Oke Buya (hehehe, Anda udah pas dipanggil Buya, mantan buaya). Selamat bernawaitu dengan bismillah.

Wassalam


Tapi yang jelas jangan anggap enteng/sepele Web untuk jadi ajang/media promosi (dengan orientasi dakwah tentunya). Potensinya masih terbuka untuk dieksploitasi. Suatu hari, saya bayangkan, situs anda akan jadi tempat orang untuk menepi. Mungkin sekedar transit. Melepas dahaga. Lalu akan kembali, untuk saling berbagi.

Walladzina jahadu fina, lanahdiyannahum subulana, wainnallaha lama’al muhsinin.
Tentang Surau, diantaranya saya menemukan dua tulisan di sini:
Kembali ke Nagari, Kembali ke Surau
di sini

Surau, dan Kerisauan Orang Minang
di sini

2 komentar:

mencari islam mengatakan...

@film asia

Saya udah nengok blog kamu. hebat. dukumentatif dan "wah".
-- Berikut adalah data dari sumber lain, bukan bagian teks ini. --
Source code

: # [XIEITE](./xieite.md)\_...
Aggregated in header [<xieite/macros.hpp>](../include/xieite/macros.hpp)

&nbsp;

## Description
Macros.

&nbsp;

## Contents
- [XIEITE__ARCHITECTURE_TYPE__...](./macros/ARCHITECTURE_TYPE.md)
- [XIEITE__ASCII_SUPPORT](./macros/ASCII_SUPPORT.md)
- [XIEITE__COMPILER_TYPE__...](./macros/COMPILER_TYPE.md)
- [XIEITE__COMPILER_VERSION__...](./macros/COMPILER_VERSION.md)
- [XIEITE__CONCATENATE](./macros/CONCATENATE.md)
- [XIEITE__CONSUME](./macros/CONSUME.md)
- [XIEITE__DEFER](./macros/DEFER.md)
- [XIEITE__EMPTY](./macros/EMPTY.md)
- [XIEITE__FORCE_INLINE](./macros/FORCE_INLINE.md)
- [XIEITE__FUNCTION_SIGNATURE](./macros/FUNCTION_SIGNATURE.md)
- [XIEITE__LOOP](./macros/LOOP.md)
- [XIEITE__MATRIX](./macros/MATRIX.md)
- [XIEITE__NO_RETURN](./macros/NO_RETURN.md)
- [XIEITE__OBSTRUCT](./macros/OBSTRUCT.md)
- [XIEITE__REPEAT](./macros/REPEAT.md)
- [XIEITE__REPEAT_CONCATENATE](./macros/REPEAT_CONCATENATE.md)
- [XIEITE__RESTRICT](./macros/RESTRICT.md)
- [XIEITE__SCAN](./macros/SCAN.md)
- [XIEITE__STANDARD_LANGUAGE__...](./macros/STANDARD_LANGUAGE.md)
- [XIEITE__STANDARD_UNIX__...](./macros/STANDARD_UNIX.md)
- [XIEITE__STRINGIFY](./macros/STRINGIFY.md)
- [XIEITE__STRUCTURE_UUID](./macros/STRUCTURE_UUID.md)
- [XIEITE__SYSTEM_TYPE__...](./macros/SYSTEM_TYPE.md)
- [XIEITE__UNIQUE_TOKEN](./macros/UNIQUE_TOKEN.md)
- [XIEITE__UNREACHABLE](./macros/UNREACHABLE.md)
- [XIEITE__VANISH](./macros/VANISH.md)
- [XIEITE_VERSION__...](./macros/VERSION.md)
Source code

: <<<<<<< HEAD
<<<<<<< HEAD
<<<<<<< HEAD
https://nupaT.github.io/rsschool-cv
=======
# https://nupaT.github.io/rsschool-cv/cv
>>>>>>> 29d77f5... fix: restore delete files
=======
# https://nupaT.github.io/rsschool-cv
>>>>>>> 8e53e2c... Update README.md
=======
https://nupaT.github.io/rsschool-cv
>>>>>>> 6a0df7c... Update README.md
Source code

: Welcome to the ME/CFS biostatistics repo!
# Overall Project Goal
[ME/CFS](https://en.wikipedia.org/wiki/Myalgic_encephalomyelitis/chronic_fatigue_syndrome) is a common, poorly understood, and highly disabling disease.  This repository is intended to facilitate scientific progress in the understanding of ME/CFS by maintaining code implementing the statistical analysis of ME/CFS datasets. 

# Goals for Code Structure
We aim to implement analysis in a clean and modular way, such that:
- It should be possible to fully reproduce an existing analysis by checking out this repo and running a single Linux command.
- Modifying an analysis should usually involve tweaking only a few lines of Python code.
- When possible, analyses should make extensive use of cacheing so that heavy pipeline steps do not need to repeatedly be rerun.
Terima kasih udah mampir ke blog saya.

mencari islam mengatakan...

Teman saya, si perantau itu membuat balasan email sebagai berikut:

Situs orang lain yang buat.
Orang lain yang bayar.
dan orang lain juga yang ....
menjadikannya ruang transit.

Diruang itu
semua orang tidak perlu memperkenalkan diri,
kadang nama pun tidak.

Anda pernah ngak dalam perjalanan panjang singgah di ruang transit.
Walaupun sebentar tapi cukup berkesan.
Ruang transit bagaikan duduk diantara dua sujud.
sesaat tapi dituntut tuma'ninah.


Ini balasan email dari saya::

Ruang transit bagaikan duduk diantara dua sujud.
sesaat tapi dituntut tuma'ninah.

Hmmmmm

Membuat saya tercenung beberapa saat:

Dari sujud kembali ke sujud
Dari Dia menuju Dia
Duduk diantara sujud membuat rytmenya dinamik
Tuma’ninah menjadikannya harmoni dan khusyuk,
Lalu berakhir dengan salam
Untuk semua
Insya Allah.

Heeeeeeeee,

Masalahnya, saya sering kali keenakan duduk
Tuma’ninahnya kelamaan,
Lupa atau ogah untuk kembali sujud.
Akibatnya pun mudah diduga
Tidak akan bertemu dan berakhir dengan ”salam”.
Juga, mana mungkin bisa menebar ”salam” bagi sesama.